Financial filings this week from two super PACs supporting him, which together have raised nearly $10.5 million, seemed to underscore this theme, reports the New York Times. The pro-Kennedy super PAC American Values 2024 received the bulk of its money from two megadonors: one who has contributed tens of millions to Republican causes, and another who has backed both Democrats and Republicans.

Timothy Mellon, a Wyoming Republican who contributed $53 million in stock to a Texas fund paying for construction of a new border wall, gave that super PAC $5 million. Gavin de Becker, a security executive who describes himself as a Democrat and consulted for the Amazon founder Jeff Bezos during Mr. Bezos’s text message scandal, donated $4.5 million.

ED BOARDS ON TRUMP — Newspaper editorial boards across the nation weighed in on former President Donald Trump’s latest indictment after federal prosecutors charged him Tuesday with conspiring to seize a second term after losing the 2020 election, writes POLITICO.

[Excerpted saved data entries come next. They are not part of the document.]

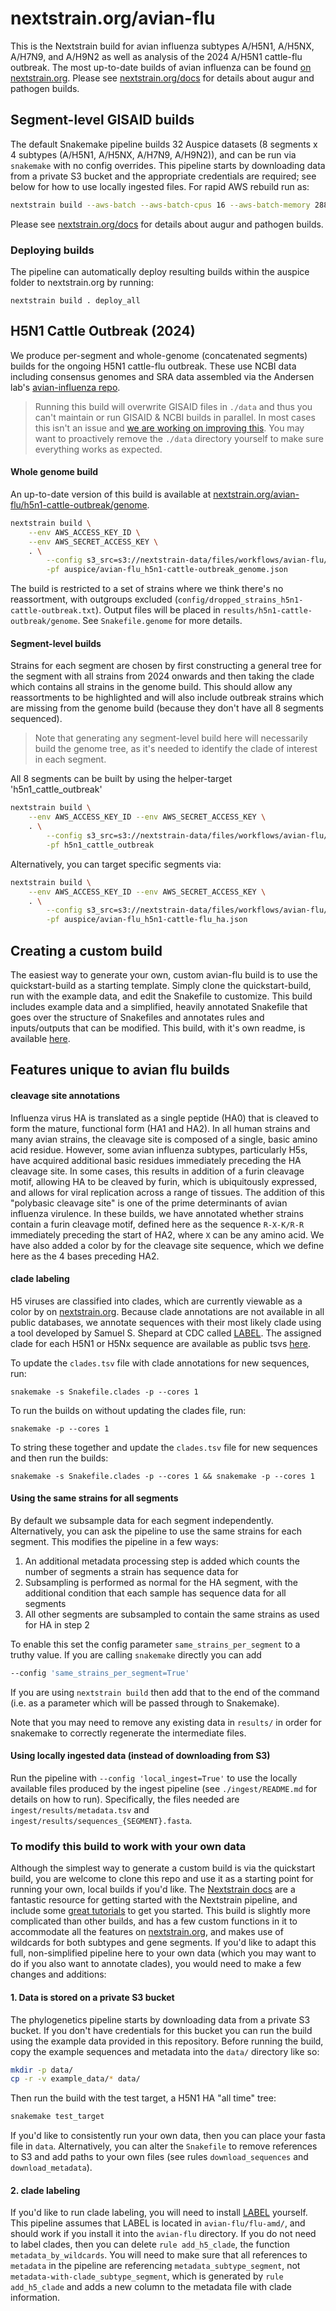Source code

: # nextstrain.org/avian-flu

This is the Nextstrain build for avian influenza subtypes A/H5N1, A/H5NX, A/H7N9, and A/H9N2 as well as analysis of the 2024 A/H5N1 cattle-flu outbreak.
The most up-to-date builds of avian influenza can be found [on nextstrain.org](https://nextstrain.org/avian-flu).
Please see [nextstrain.org/docs](https://nextstrain.org/docs) for details about augur and pathogen builds.

## Segment-level GISAID builds

The default Snakemake pipeline builds 32 Auspice datasets (8 segments x 4 subtypes (A/H5N1, A/H5NX, A/H7N9, A/H9N2)),
and can be run via `snakemake` with no config overrides. 
This pipeline starts by downloading data from a private S3 bucket and the appropriate credentials are required; see below for how to use locally ingested files.
For rapid AWS rebuild run as:

```bash
nextstrain build --aws-batch --aws-batch-cpus 16 --aws-batch-memory 28800 . --jobs 16
```

Please see [nextstrain.org/docs](https://nextstrain.org/docs) for details about augur and pathogen builds.

### Deploying builds

The pipeline can automatically deploy resulting builds within the auspice folder
to nextstrain.org by running:

```
nextstrain build . deploy_all
```

## H5N1 Cattle Outbreak (2024)

We produce per-segment and whole-genome (concatenated segments) builds for the ongoing H5N1 cattle-flu outbreak.
These use NCBI data including consensus genomes and SRA data assembled via the Andersen lab's [avian-influenza repo](https://github.com/andersen-lab/avian-influenza).

> Running this build will overwrite GISAID files in `./data` and thus you can't maintain or run GISAID & NCBI builds in parallel. In most cases this isn't an issue and [we are working on improving this](https://github.com/nextstrain/avian-flu/issues/70). You may want to proactively remove the `./data` directory yourself to make sure everything works as expected.

#### Whole genome build

An up-to-date version of this build is available at [nextstrain.org/avian-flu/h5n1-cattle-outbreak/genome](https://nextstrain.org/avian-flu/h5n1-cattle-outbreak/genome).

``` bash
nextstrain build \
    --env AWS_ACCESS_KEY_ID \
    --env AWS_SECRET_ACCESS_KEY \
    . \
        --config s3_src=s3://nextstrain-data/files/workflows/avian-flu/h5n1 \
        -pf auspice/avian-flu_h5n1-cattle-outbreak_genome.json
```

The build is restricted to a set of strains where we think there's no reassortment, with outgroups excluded (`config/dropped_strains_h5n1-cattle-outbreak.txt`).
Output files will be placed in `results/h5n1-cattle-outbreak/genome`.
See `Snakefile.genome` for more details.

#### Segment-level builds

Strains for each segment are chosen by first constructing a general tree for the segment with all strains from 2024 onwards and then taking the clade which contains all strains in the genome build.
This should allow any reassortments to be highlighted and will also include outbreak strains which are missing from the genome build (because they don't have all 8 segments sequenced).

> Note that generating any segment-level build here will necessarily build the genome tree, as it's needed to identify the clade of interest in each segment.

All 8 segments can be built by using the helper-target 'h5n1_cattle_outbreak'

``` bash
nextstrain build \
    --env AWS_ACCESS_KEY_ID --env AWS_SECRET_ACCESS_KEY \
    . \
        --config s3_src=s3://nextstrain-data/files/workflows/avian-flu/h5n1 \
        -pf h5n1_cattle_outbreak
```

Alternatively, you can target specific segments via:

``` bash
nextstrain build \
    --env AWS_ACCESS_KEY_ID --env AWS_SECRET_ACCESS_KEY \
    . \
        --config s3_src=s3://nextstrain-data/files/workflows/avian-flu/h5n1 \
        -pf auspice/avian-flu_h5n1-cattle-flu_ha.json
```


## Creating a custom build
The easiest way to generate your own, custom avian-flu build is to use the quickstart-build as a starting template. Simply clone the quickstart-build, run with the example data, and edit the Snakefile to customize. This build includes example data and a simplified, heavily annotated Snakefile that goes over the structure of Snakefiles and annotates rules and inputs/outputs that can be modified. This build, with it's own readme, is available [here](https://github.com/nextstrain/avian-flu/tree/master/quickstart-build).

## Features unique to avian flu builds

#### cleavage site annotations
Influenza virus HA is translated as a single peptide (HA0) that is cleaved to form the mature, functional form (HA1 and HA2). In all human strains and many avian strains, the cleavage site is composed of a single, basic amino acid residue. However, some avian influenza subtypes, particularly H5s, have acquired additional basic residues immediately preceding the HA cleavage site. In some cases, this results in addition of a furin cleavage motif, allowing HA to be cleaved by furin, which is ubiquitously expressed, and allows for viral replication across a range of tissues. The addition of this "polybasic cleavage site" is one of the prime determinants of avian influenza virulence. In these builds, we have annotated whether strains contain a furin cleavage motif, defined here as the sequence `R-X-K/R-R` immediately preceding the start of HA2, where `X` can be any amino acid. We have also added a color by for the cleavage site sequence, which we define here as the 4 bases preceding HA2.

#### clade labeling
H5 viruses are classified into clades, which are currently viewable as a color by on [nextstrain.org](https://nextstrain.org/avian-flu/h5n1/ha?c=h5_label_clade). Because clade annotations are not available in all public databases, we annotate sequences with their most likely clade using a tool developed by Samuel S. Shepard at CDC called [LABEL](https://wonder.cdc.gov/amd/flu/label/). The assigned clade for each H5N1 or H5Nx sequence are available as public tsvs [here](https://github.com/nextstrain/avian-flu/tree/master/clade-labeling).

To update the `clades.tsv` file with clade annotations for new sequences, run:

`snakemake -s Snakefile.clades -p --cores 1`

To run the builds on without updating the clades file, run:

`snakemake -p --cores 1`

To string these together and update the `clades.tsv` file for new sequences and then run the builds:

`snakemake -s Snakefile.clades -p --cores 1 && snakemake -p --cores 1`

#### Using the same strains for all segments

By default we subsample data for each segment independently.
Alternatively, you can ask the pipeline to use the same strains for each segment.
This modifies the pipeline in a few ways:
1. An additional metadata processing step is added which counts the number of segments a strain has sequence data for
2. Subsampling is performed as normal for the HA segment, with the additional condition that each sample has sequence data for all segments
3. All other segments are subsampled to contain the same strains as used for HA in step 2

To enable this set the config parameter `same_strains_per_segment` to a truthy value. If you are calling `snakemake` directly you can add

```bash
--config 'same_strains_per_segment=True'
```

If you are using `nextstrain build` then add that to the end of the command (i.e. as a parameter which will be passed through to Snakemake).

Note that you may need to remove any existing data in `results/` in order for snakemake to correctly regenerate the intermediate files.

#### Using locally ingested data (instead of downloading from S3)

Run the pipeline with `--config 'local_ingest=True'` to use the locally available files produced by the ingest pipeline (see `./ingest/README.md` for details on how to run).
Specifically, the files needed are `ingest/results/metadata.tsv` and `ingest/results/sequences_{SEGMENT}.fasta`.


### To modify this build to work with your own data
Although the simplest way to generate a custom build is via the quickstart build, you are welcome to clone this repo and use it as a starting point for running your own, local builds if you'd like. The [Nextstrain docs](https://docs.nextstrain.org/en/latest/index.html) are a fantastic resource for getting started with the Nextstrain pipeline, and include some [great tutorials](https://docs.nextstrain.org/en/latest/install.html) to get you started. This build is slightly more complicated than other builds, and has a few custom functions in it to accommodate all the features on [nextstrain.org](https://nextstrain.org/avian-flu), and makes use of wildcards for both subtypes and gene segments. If you'd like to adapt this full, non-simplified pipeline here to your own data (which you may want to do if you also want to annotate clades), you would need to make a few changes and additions:


#### 1. Data is stored on a private S3 bucket

The phylogenetics pipeline starts by downloading data from a private S3 bucket.
If you don't have credentials for this bucket you can run the build using the example data provided in this repository.
Before running the build, copy the example sequences and metadata into the `data/` directory like so:

```bash
mkdir -p data/
cp -r -v example_data/* data/
```

Then run the build with the test target, a H5N1 HA "all time" tree:

``` bash
snakemake test_target
```

If you'd like to consistently run your own data, then you can place your fasta file in `data`. Alternatively, you can alter the `Snakefile` to remove references to S3 and add paths to your own files (see rules `download_sequences` and `download_metadata`).

#### 2. clade labeling
If you'd like to run clade labeling, you will need to install [LABEL](https://wonder.cdc.gov/amd/flu/label/) yourself. This pipeline assumes that LABEL is located in `avian-flu/flu-amd/`, and should work if you install it into the `avian-flu` directory. If you do not need to label clades, then you can delete `rule add_h5_clade`, the function `metadata_by_wildcards`. You will need to make sure that all references to `metadata` in the pipeline are referencing `metadata_subtype_segment`, not `metadata-with-clade_subtype_segment`, which is generated by `rule add_h5_clade` and adds a new column to the metadata file with clade information.

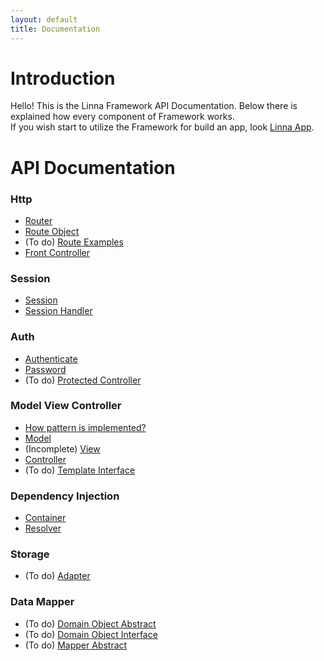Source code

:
 ```yaml
---
layout: default
title: Documentation
---
```


# Introduction

Hello! This is the Linna Framework API Documentation. Below there is explained how every component of Framework works.<br/>
If you wish start to utilize the Framework for build an app, look [Linna App](https://github.com/s3b4stian/linna-app).

# API Documentation

### Http
* [Router](router.md)
* [Route Object](route.md)
* (To do) [Route Examples](route-examples.md)
* [Front Controller](front-controller.md)

### Session
* [Session](session.md)
* [Session Handler](session-handler.md)

### Auth
* [Authenticate](authenticate.md)
* [Password](password.md)
* (To do) [Protected Controller](protected-controller.md)

### Model View Controller
* [How pattern is implemented?](mvc-implementation.md)
* [Model](model.md)
* (Incomplete) [View](view.md)
* [Controller](controller.md)
* (To do) [Template Interface](template-interface.md)

### Dependency Injection
* [Container](container.md)
* [Resolver](resolver.md)

### Storage
* (To do) [Adapter](adapter.md)

### Data Mapper
* (To do) [Domain Object Abstract](domain-object-abstract.md)
* (To do) [Domain Object Interface](domain-object-interface.md)
* (To do) [Mapper Abstract](mapper-abstract.md)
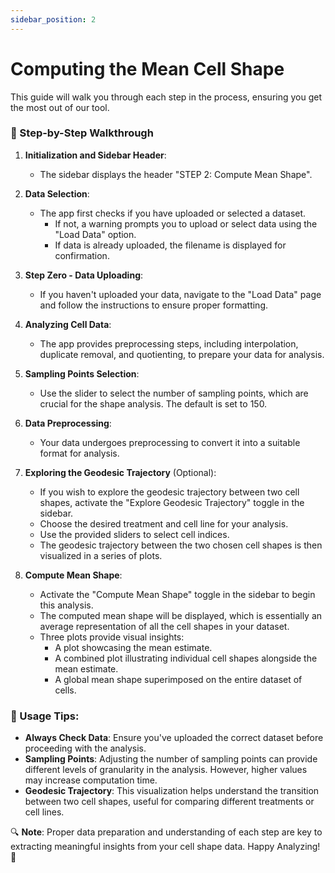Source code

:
 ```yaml
---
sidebar_position: 2
---
```


# Computing the Mean Cell Shape

This guide will walk you through each step in the process, ensuring you get the most out of our tool.

### 📜 Step-by-Step Walkthrough

1. **Initialization and Sidebar Header**:
   - The sidebar displays the header "STEP 2: Compute Mean Shape".

2. **Data Selection**:
   - The app first checks if you have uploaded or selected a dataset.
     - If not, a warning prompts you to upload or select data using the "Load Data" option.
     - If data is already uploaded, the filename is displayed for confirmation.

3. **Step Zero - Data Uploading**:
   - If you haven't uploaded your data, navigate to the "Load Data" page and follow the instructions to ensure proper formatting.

4. **Analyzing Cell Data**:
   - The app provides preprocessing steps, including interpolation, duplicate removal, and quotienting, to prepare your data for analysis.

5. **Sampling Points Selection**:
   - Use the slider to select the number of sampling points, which are crucial for the shape analysis. The default is set to 150.

6. **Data Preprocessing**:
   - Your data undergoes preprocessing to convert it into a suitable format for analysis.

7. **Exploring the Geodesic Trajectory** (Optional):
   - If you wish to explore the geodesic trajectory between two cell shapes, activate the "Explore Geodesic Trajectory" toggle in the sidebar.
   - Choose the desired treatment and cell line for your analysis.
   - Use the provided sliders to select cell indices.
   - The geodesic trajectory between the two chosen cell shapes is then visualized in a series of plots.

8. **Compute Mean Shape**:
   - Activate the "Compute Mean Shape" toggle in the sidebar to begin this analysis.
   - The computed mean shape will be displayed, which is essentially an average representation of all the cell shapes in your dataset.
   - Three plots provide visual insights:
     - A plot showcasing the mean estimate.
     - A combined plot illustrating individual cell shapes alongside the mean estimate.
     - A global mean shape superimposed on the entire dataset of cells.

### 🚀 Usage Tips:

- **Always Check Data**: Ensure you've uploaded the correct dataset before proceeding with the analysis.
- **Sampling Points**: Adjusting the number of sampling points can provide different levels of granularity in the analysis. However, higher values may increase computation time.
- **Geodesic Trajectory**: This visualization helps understand the transition between two cell shapes, useful for comparing different treatments or cell lines.

🔍 **Note**: Proper data preparation and understanding of each step are key to extracting meaningful insights from your cell shape data. Happy Analyzing! 🎉
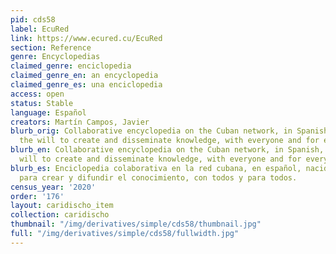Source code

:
 ```yaml
---
pid: cds58
label: EcuRed
link: https://www.ecured.cu/EcuRed
section: Reference
genre: Encyclopedias
claimed_genre: enciclopedia
claimed_genre_en: an encyclopedia
claimed_genre_es: una enciclopedia
access: open
status: Stable
language: Español
creators: Martín Campos, Javier
blurb_orig: Collaborative encyclopedia on the Cuban network, in Spanish, born from
  the will to create and disseminate knowledge, with everyone and for everyone.
blurb_en: Collaborative encyclopedia on the Cuban network, in Spanish, born from the
  will to create and disseminate knowledge, with everyone and for everyone.
blurb_es: Enciclopedia colaborativa en la red cubana, en español, nacida de la voluntad
  para crear y difundir el conocimiento, con todos y para todos.
census_year: '2020'
order: '176'
layout: caridischo_item
collection: caridischo
thumbnail: "/img/derivatives/simple/cds58/thumbnail.jpg"
full: "/img/derivatives/simple/cds58/fullwidth.jpg"
---
```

“Indicting a former president is a traumatic event for the nation, but so was Trump’s multifaceted attempt to overthrow the results of the 2020 election,” the Los Angeles Times editorial board wrote, adding, “despite what Trump may think, it is perfectly appropriate for prosecutors to seek to hold him accountable for alleged violations of criminal law, just as they have with those who rioted at the U.S. Capitol on Jan. 6, 2021.”

The United States “had never seen an indictment of this magnitude,” The New York Times editorial board wrote. “It’s the third criminal indictment of Mr. Trump, and it demonstrates, yet again, that the rule of law in America applies to everyone, even when the defendant was the country’s highest-ranking official. The crimes alleged in this indictment are, by far, the most serious because they undermine the country’s basic principles.”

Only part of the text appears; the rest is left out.